[Opening Data in this exercise section]
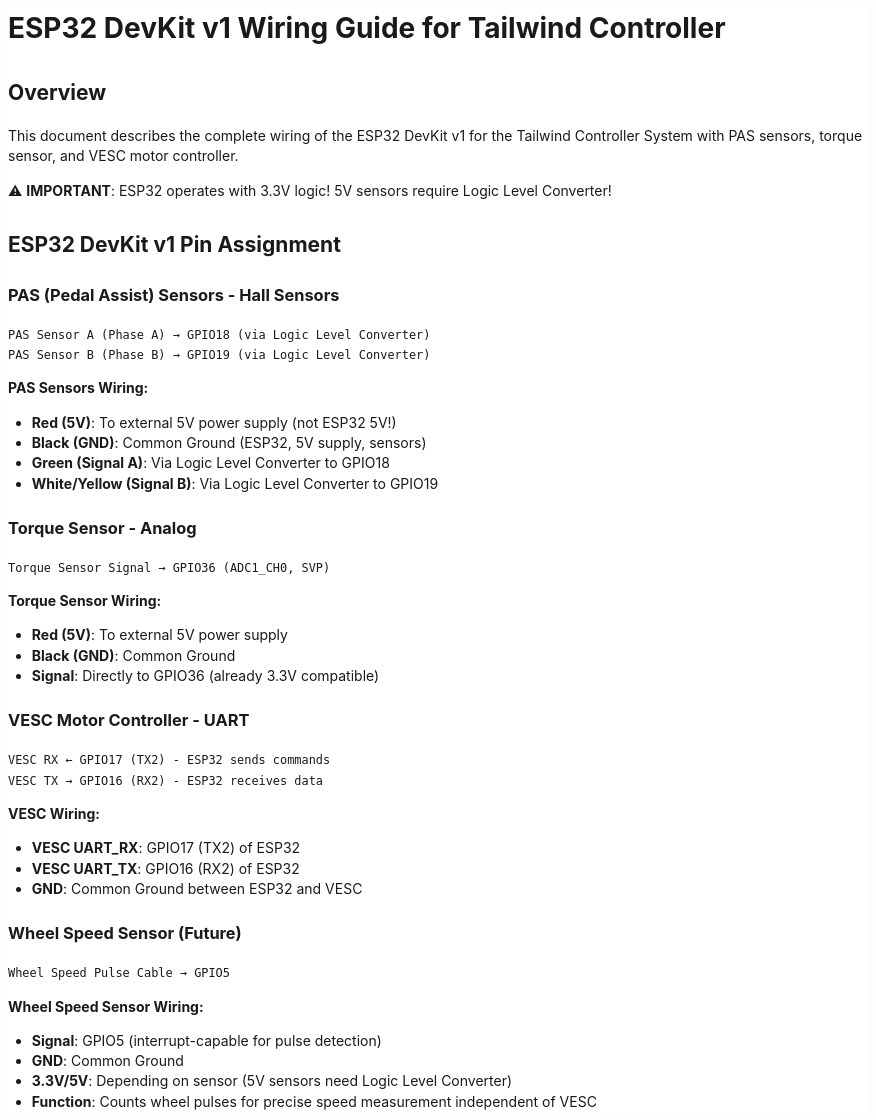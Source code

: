 # ESP32 DevKit v1 Wiring Guide for Tailwind Controller

## Overview
This document describes the complete wiring of the ESP32 DevKit v1 for the Tailwind Controller System with PAS sensors, torque sensor, and VESC motor controller.

⚠️ **IMPORTANT**: ESP32 operates with 3.3V logic! 5V sensors require Logic Level Converter!

## ESP32 DevKit v1 Pin Assignment

### PAS (Pedal Assist) Sensors - Hall Sensors
```
PAS Sensor A (Phase A) → GPIO18 (via Logic Level Converter)
PAS Sensor B (Phase B) → GPIO19 (via Logic Level Converter)
```

**PAS Sensors Wiring:**
- **Red (5V)**: To external 5V power supply (not ESP32 5V!)
- **Black (GND)**: Common Ground (ESP32, 5V supply, sensors)
- **Green (Signal A)**: Via Logic Level Converter to GPIO18
- **White/Yellow (Signal B)**: Via Logic Level Converter to GPIO19

### Torque Sensor - Analog
```
Torque Sensor Signal → GPIO36 (ADC1_CH0, SVP)
```

**Torque Sensor Wiring:**
- **Red (5V)**: To external 5V power supply
- **Black (GND)**: Common Ground
- **Signal**: Directly to GPIO36 (already 3.3V compatible)

### VESC Motor Controller - UART
```
VESC RX ← GPIO17 (TX2) - ESP32 sends commands
VESC TX → GPIO16 (RX2) - ESP32 receives data
```

**VESC Wiring:**
- **VESC UART_RX**: GPIO17 (TX2) of ESP32
- **VESC UART_TX**: GPIO16 (RX2) of ESP32
- **GND**: Common Ground between ESP32 and VESC

### Wheel Speed Sensor (Future)
```
Wheel Speed Pulse Cable → GPIO5
```

**Wheel Speed Sensor Wiring:**
- **Signal**: GPIO5 (interrupt-capable for pulse detection)
- **GND**: Common Ground
- **3.3V/5V**: Depending on sensor (5V sensors need Logic Level Converter)
- **Function**: Counts wheel pulses for precise speed measurement independent of VESC
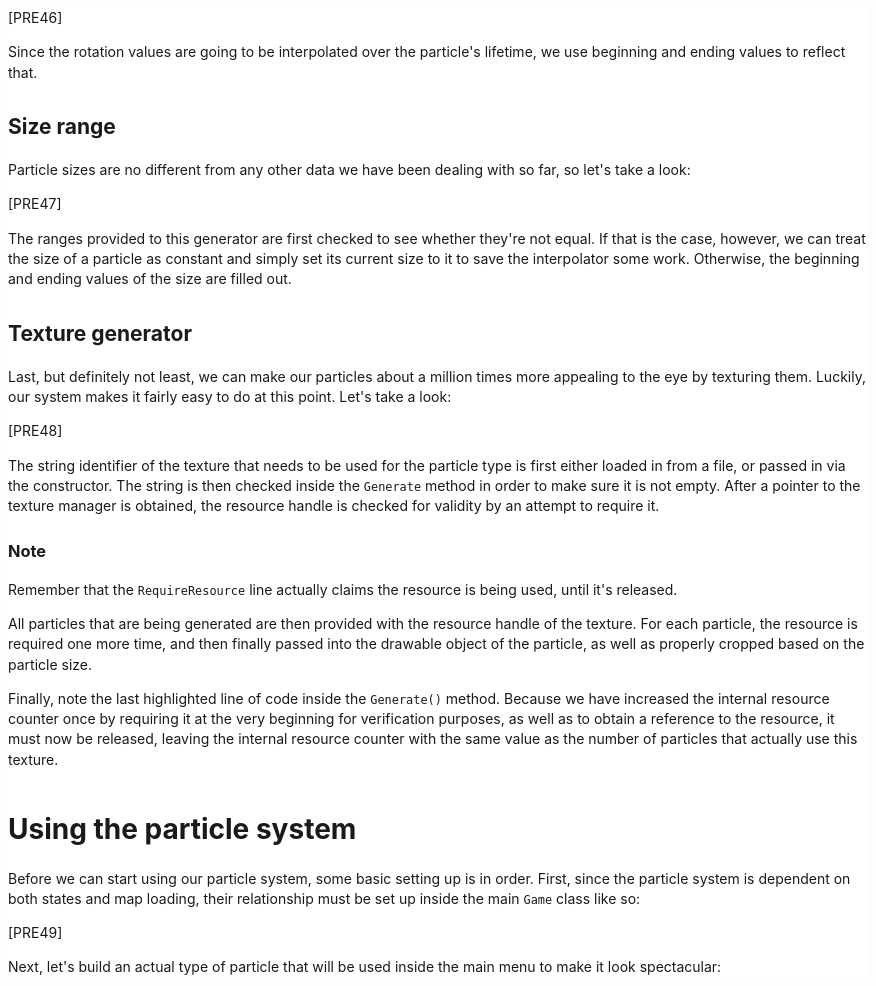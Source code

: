 [PRE46]

Since the rotation values are going to be interpolated over the particle's lifetime, we use beginning and ending values to reflect that.

## Size range

Particle sizes are no different from any other data we have been dealing with so far, so let's take a look:

[PRE47]

The ranges provided to this generator are first checked to see whether they're not equal. If that is the case, however, we can treat the size of a particle as constant and simply set its current size to it to save the interpolator some work. Otherwise, the beginning and ending values of the size are filled out.

## Texture generator

Last, but definitely not least, we can make our particles about a million times more appealing to the eye by texturing them. Luckily, our system makes it fairly easy to do at this point. Let's take a look:

[PRE48]

The string identifier of the texture that needs to be used for the particle type is first either loaded in from a file, or passed in via the constructor. The string is then checked inside the `Generate` method in order to make sure it is not empty. After a pointer to the texture manager is obtained, the resource handle is checked for validity by an attempt to require it.

### Note

Remember that the `RequireResource` line actually claims the resource is being used, until it's released.

All particles that are being generated are then provided with the resource handle of the texture. For each particle, the resource is required one more time, and then finally passed into the drawable object of the particle, as well as properly cropped based on the particle size.

Finally, note the last highlighted line of code inside the `Generate()` method. Because we have increased the internal resource counter once by requiring it at the very beginning for verification purposes, as well as to obtain a reference to the resource, it must now be released, leaving the internal resource counter with the same value as the number of particles that actually use this texture.

# Using the particle system

Before we can start using our particle system, some basic setting up is in order. First, since the particle system is dependent on both states and map loading, their relationship must be set up inside the main `Game` class like so:

[PRE49]

Next, let's build an actual type of particle that will be used inside the main menu to make it look spectacular:
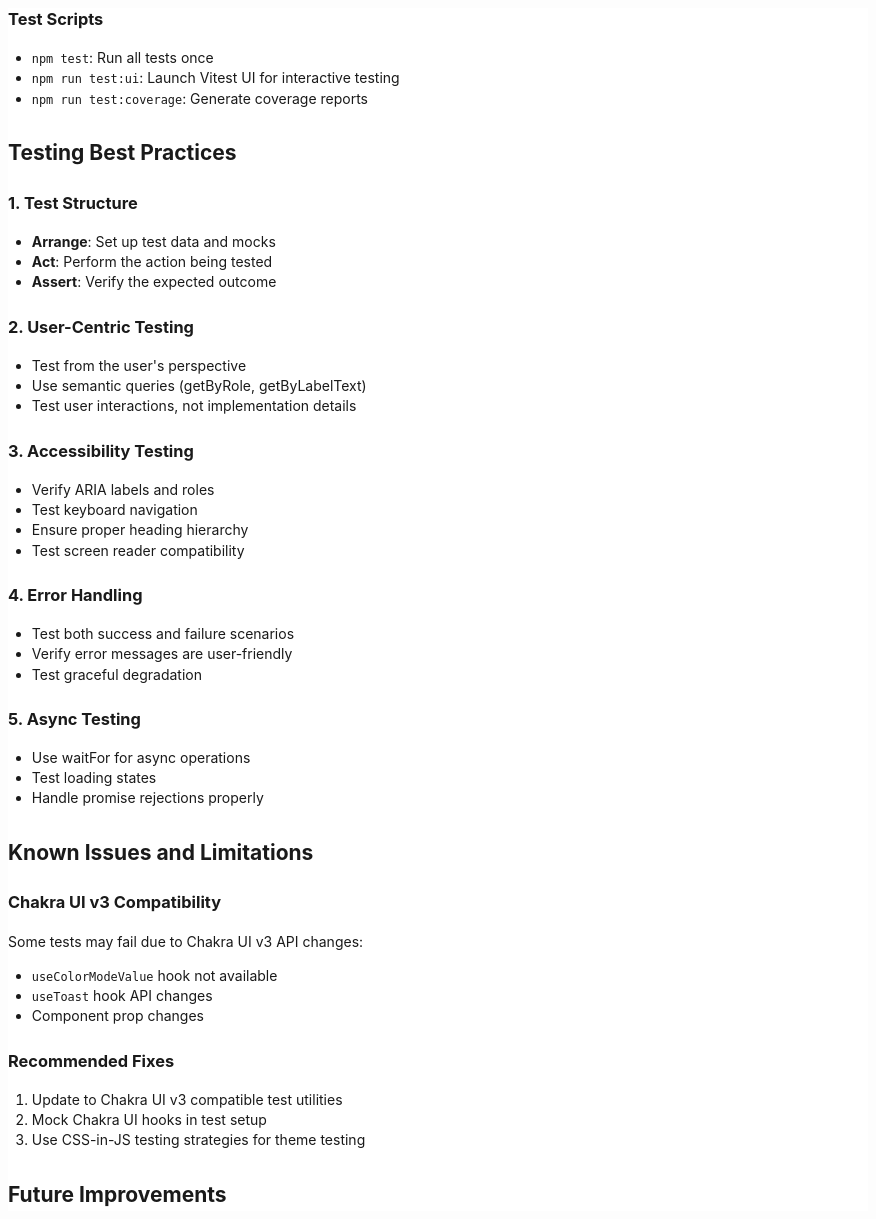 ### Test Scripts
- `npm test`: Run all tests once
- `npm run test:ui`: Launch Vitest UI for interactive testing
- `npm run test:coverage`: Generate coverage reports

## Testing Best Practices

### 1. Test Structure
- **Arrange**: Set up test data and mocks
- **Act**: Perform the action being tested
- **Assert**: Verify the expected outcome

### 2. User-Centric Testing
- Test from the user's perspective
- Use semantic queries (getByRole, getByLabelText)
- Test user interactions, not implementation details

### 3. Accessibility Testing
- Verify ARIA labels and roles
- Test keyboard navigation
- Ensure proper heading hierarchy
- Test screen reader compatibility

### 4. Error Handling
- Test both success and failure scenarios
- Verify error messages are user-friendly
- Test graceful degradation

### 5. Async Testing
- Use waitFor for async operations
- Test loading states
- Handle promise rejections properly

## Known Issues and Limitations

### Chakra UI v3 Compatibility
Some tests may fail due to Chakra UI v3 API changes:
- `useColorModeValue` hook not available
- `useToast` hook API changes
- Component prop changes

### Recommended Fixes
1. Update to Chakra UI v3 compatible test utilities
2. Mock Chakra UI hooks in test setup
3. Use CSS-in-JS testing strategies for theme testing

## Future Improvements
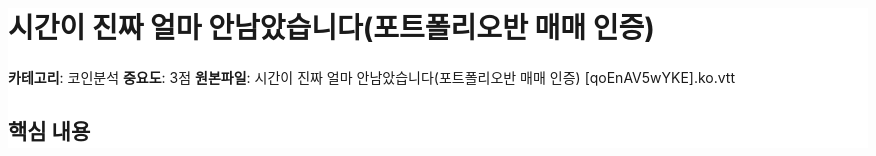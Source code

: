 # 시간이 진짜 얼마 안남았습니다(포트폴리오반 매매 인증)

**카테고리**: 코인분석
**중요도**: 3점
**원본파일**: 시간이 진짜 얼마 안남았습니다(포트폴리오반 매매 인증) [qoEnAV5wYKE].ko.vtt

## 핵심 내용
[Closing Data in this exercise section]
Word for word, write out the lines above running from the one with "- **Signal**: GPIO5" up to and including the one with "All particles that". Drop any picture.

- **Signal**: GPIO5 (interrupt-capable for pulse detection)
- **GND**: Common Ground
- **3.3V/5V**: Depending on sensor (5V sensors need Logic Level Converter)
- **Function**: Counts wheel pulses for precise speed measurement independent of VESC
Source code

: [PRE46]

Since the rotation values are going to be interpolated over the particle's lifetime, we use beginning and ending values to reflect that.

## Size range

Particle sizes are no different from any other data we have been dealing with so far, so let's take a look:

[PRE47]

The ranges provided to this generator are first checked to see whether they're not equal. If that is the case, however, we can treat the size of a particle as constant and simply set its current size to it to save the interpolator some work. Otherwise, the beginning and ending values of the size are filled out.

## Texture generator

Last, but definitely not least, we can make our particles about a million times more appealing to the eye by texturing them. Luckily, our system makes it fairly easy to do at this point. Let's take a look:

[PRE48]

The string identifier of the texture that needs to be used for the particle type is first either loaded in from a file, or passed in via the constructor. The string is then checked inside the `Generate` method in order to make sure it is not empty. After a pointer to the texture manager is obtained, the resource handle is checked for validity by an attempt to require it.

### Note

Remember that the `RequireResource` line actually claims the resource is being used, until it's released.

All particles that are being generated are then provided with the resource handle of the texture. For each particle, the resource is required one more time, and then finally passed into the drawable object of the particle, as well as properly cropped based on the particle size.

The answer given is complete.